Zimbabweans continue to face economic turmoil characterised by endemic corruption and homelessness, especially after homes of 700,000 people were destroyed during the “Operation Murambatsvina” in May 20053, unemployment of over 80%, food shortages and collapse of vital services. The prevalence of HIV/AIDS among adults was estimated in 2005 to be 20.1 %4. In January 2008, the annual inflation rate rose to almost 100,000 %, the world’s highest5.

The Government has generally engaged in the pervasive and systematic abuse of human rights and intimidation.

The ruling party’s dominant control and manipulation of the political process through intimidation and corruption have effectively negated the right of citizens to change their government using peaceful and non-violent means.

Unlawful killings and politically motivated kidnappings have occurred. The State has sanctioned the use of excessive force and torture, and security forces have tortured members of the opposition, union leaders, human rights defenders and civil society activists. Prison conditions are harsh and life threatening. Security forces have arbitrarily arrested and detained journalists, demonstrators, and religious leaders; lengthy pre-trial detention is a problem. Executive influence and interference in the judiciary are other problems. The Government continues to forcibly evict citizens and to demolish homes. It also continues to use repressive laws to suppress freedoms of speech, press, assembly, movement, association, and academic freedom. Government corruption and impunity remain widespread.

The following human rights violations also continue to occur: harassment of human rights and humanitarian nongovernmental organisations (NGOs) and interference with their attempts to provide humanitarian assistance;

violence and discrimination against women; child labour and prostitution; discrimination against persons with disabilities and ethnic minorities; an increase in the number of HIV/AIDS orphans and child-headed households;

harassment and interference with labour organisations critical of government policies; and attempts to supplant legitimate labour leaders with hand-picked supporters.
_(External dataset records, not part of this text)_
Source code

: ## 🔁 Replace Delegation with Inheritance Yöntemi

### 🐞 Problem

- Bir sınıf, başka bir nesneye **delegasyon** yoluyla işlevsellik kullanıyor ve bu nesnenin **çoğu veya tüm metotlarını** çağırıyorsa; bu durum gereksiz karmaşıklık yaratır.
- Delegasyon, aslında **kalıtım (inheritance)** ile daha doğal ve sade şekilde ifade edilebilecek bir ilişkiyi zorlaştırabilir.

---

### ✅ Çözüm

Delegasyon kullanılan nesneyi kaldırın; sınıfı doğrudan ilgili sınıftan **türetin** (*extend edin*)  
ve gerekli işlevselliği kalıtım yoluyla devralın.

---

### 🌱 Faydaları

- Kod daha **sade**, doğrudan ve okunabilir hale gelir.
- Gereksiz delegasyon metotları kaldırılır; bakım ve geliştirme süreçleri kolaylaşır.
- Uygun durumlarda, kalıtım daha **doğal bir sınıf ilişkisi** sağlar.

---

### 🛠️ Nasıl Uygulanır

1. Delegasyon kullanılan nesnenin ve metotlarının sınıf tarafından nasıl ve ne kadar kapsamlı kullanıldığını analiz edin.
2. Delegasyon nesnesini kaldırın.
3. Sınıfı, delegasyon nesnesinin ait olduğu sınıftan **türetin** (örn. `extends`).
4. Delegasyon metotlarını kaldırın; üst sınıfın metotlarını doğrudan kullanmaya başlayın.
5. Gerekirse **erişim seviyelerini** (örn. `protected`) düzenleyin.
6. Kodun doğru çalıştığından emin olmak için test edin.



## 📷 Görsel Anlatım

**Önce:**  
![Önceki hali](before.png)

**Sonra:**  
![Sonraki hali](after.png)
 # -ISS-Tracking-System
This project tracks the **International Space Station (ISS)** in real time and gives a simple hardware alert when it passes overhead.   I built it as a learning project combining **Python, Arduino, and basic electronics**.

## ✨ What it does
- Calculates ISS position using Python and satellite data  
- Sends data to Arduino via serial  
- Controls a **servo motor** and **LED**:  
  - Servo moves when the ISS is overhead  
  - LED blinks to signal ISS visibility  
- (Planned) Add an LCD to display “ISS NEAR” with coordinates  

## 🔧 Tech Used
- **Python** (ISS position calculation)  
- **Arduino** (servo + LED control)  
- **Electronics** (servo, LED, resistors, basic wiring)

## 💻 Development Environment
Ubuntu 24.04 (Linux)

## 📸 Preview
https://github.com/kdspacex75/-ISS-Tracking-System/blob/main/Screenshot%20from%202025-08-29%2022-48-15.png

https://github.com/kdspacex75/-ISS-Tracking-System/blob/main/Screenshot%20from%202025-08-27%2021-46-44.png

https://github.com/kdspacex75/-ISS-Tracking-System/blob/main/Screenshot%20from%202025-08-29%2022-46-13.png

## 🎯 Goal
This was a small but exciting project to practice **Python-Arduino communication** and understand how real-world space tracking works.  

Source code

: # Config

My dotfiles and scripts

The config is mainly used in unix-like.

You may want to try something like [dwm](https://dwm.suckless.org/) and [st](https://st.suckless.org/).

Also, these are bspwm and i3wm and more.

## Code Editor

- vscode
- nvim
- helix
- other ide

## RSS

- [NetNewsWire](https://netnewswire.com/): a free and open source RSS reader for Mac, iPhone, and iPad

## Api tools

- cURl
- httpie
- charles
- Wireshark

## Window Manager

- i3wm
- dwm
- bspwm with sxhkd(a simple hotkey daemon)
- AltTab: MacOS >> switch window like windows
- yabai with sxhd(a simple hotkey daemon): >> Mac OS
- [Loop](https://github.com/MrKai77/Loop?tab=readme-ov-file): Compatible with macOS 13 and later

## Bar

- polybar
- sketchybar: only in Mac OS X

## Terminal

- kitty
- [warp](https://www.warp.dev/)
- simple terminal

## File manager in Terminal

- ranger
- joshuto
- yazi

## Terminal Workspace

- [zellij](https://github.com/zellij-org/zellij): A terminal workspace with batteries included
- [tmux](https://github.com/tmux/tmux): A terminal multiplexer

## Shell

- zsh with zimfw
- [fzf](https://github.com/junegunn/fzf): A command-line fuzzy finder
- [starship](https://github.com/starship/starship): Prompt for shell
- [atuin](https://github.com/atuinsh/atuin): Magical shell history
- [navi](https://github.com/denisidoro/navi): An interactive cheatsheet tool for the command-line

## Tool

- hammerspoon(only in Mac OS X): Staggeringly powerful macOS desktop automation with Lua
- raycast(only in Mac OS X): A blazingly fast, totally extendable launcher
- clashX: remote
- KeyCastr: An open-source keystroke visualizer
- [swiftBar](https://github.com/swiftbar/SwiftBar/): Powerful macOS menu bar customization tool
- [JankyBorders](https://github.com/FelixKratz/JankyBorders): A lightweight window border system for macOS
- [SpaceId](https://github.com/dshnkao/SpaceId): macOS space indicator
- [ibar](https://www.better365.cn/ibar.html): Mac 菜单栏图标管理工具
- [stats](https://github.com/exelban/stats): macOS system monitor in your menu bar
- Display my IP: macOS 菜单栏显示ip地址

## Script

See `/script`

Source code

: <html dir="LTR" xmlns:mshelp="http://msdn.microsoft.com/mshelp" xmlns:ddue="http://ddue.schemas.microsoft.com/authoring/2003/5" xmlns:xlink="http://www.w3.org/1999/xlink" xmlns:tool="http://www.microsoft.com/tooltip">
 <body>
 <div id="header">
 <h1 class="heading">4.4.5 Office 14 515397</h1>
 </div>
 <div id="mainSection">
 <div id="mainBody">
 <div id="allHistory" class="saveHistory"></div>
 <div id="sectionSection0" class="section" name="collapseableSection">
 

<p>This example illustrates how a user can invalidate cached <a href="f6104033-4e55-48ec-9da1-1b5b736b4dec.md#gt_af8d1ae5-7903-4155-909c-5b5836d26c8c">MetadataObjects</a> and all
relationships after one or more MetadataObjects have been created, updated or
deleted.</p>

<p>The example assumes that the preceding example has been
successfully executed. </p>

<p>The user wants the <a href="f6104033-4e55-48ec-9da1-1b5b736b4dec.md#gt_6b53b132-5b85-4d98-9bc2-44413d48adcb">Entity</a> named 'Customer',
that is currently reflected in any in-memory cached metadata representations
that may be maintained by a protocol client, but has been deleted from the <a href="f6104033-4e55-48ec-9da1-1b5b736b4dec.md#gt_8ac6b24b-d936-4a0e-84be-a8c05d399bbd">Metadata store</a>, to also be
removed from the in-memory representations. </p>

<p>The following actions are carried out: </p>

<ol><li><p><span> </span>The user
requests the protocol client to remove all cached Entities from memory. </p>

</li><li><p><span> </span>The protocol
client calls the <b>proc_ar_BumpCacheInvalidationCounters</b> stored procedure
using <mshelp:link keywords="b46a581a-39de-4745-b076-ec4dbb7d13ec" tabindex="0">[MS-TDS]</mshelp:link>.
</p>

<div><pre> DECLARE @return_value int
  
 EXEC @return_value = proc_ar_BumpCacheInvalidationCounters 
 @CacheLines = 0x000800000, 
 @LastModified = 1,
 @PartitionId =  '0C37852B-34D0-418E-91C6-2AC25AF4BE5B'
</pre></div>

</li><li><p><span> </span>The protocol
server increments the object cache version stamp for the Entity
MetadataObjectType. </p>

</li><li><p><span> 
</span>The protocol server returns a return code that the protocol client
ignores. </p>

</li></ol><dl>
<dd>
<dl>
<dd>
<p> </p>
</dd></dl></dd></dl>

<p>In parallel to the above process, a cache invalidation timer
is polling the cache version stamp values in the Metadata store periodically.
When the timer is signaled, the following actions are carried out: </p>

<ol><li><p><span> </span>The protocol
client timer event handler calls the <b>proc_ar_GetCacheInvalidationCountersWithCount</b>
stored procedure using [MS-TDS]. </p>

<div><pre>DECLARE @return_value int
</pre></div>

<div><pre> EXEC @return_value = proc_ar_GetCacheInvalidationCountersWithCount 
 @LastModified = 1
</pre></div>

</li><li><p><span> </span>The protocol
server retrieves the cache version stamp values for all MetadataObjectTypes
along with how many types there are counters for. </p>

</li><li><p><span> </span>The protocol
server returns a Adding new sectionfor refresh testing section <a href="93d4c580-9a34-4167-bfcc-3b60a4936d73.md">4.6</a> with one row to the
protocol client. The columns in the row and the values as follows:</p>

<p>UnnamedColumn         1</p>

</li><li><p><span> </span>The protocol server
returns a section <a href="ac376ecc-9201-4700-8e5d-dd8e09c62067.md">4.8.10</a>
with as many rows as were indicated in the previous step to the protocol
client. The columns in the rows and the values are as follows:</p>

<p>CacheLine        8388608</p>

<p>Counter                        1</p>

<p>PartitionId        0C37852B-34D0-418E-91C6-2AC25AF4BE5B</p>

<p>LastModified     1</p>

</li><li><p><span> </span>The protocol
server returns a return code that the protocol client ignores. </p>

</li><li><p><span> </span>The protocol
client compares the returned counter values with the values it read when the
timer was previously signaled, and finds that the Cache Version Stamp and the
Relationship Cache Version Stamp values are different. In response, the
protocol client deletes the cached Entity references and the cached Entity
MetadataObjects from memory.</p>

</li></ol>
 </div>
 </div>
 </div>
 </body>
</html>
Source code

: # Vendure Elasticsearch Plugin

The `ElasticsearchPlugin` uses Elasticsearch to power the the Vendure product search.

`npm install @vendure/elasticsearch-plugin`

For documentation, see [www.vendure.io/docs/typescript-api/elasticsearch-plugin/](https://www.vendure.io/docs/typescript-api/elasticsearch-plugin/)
In addition, human rights defenders have faced many restrictions related with their rights to peaceful assembly, freedoms of association and expression. Lawyers, activists and members of the opposition are regularly arbitrarily arrested, detained and beaten during arrest and while in police custody.

3. Context in the run up of the March 29, 2008 harmonised Presidential and Parliamentary elections During the mission’s visit, less than two months before the scheduled elections, Zimbabwe was closer than ever to complete collapse. Inflation was over 100,000%. Four out of five of the country’s twelve million people live below the poverty line and a quarter has fled, mainly to neighbouring countries6. A military-led campaign to slash prices has produced acute food and fuel shortages, as the mission has witnessed not only in Harare, but in Bulawayo and Mutare too. The initiative launched by the Southern Africa Development Community (SADC) to facilitate a negotiated political solution, initially thought to be the only realistic chance to escape a crisis that increasingly threatened to destabilise the region, has all but failed to produce a possible solution with the current President Mugabe and his henchmen showing determination to remain in power at any cost.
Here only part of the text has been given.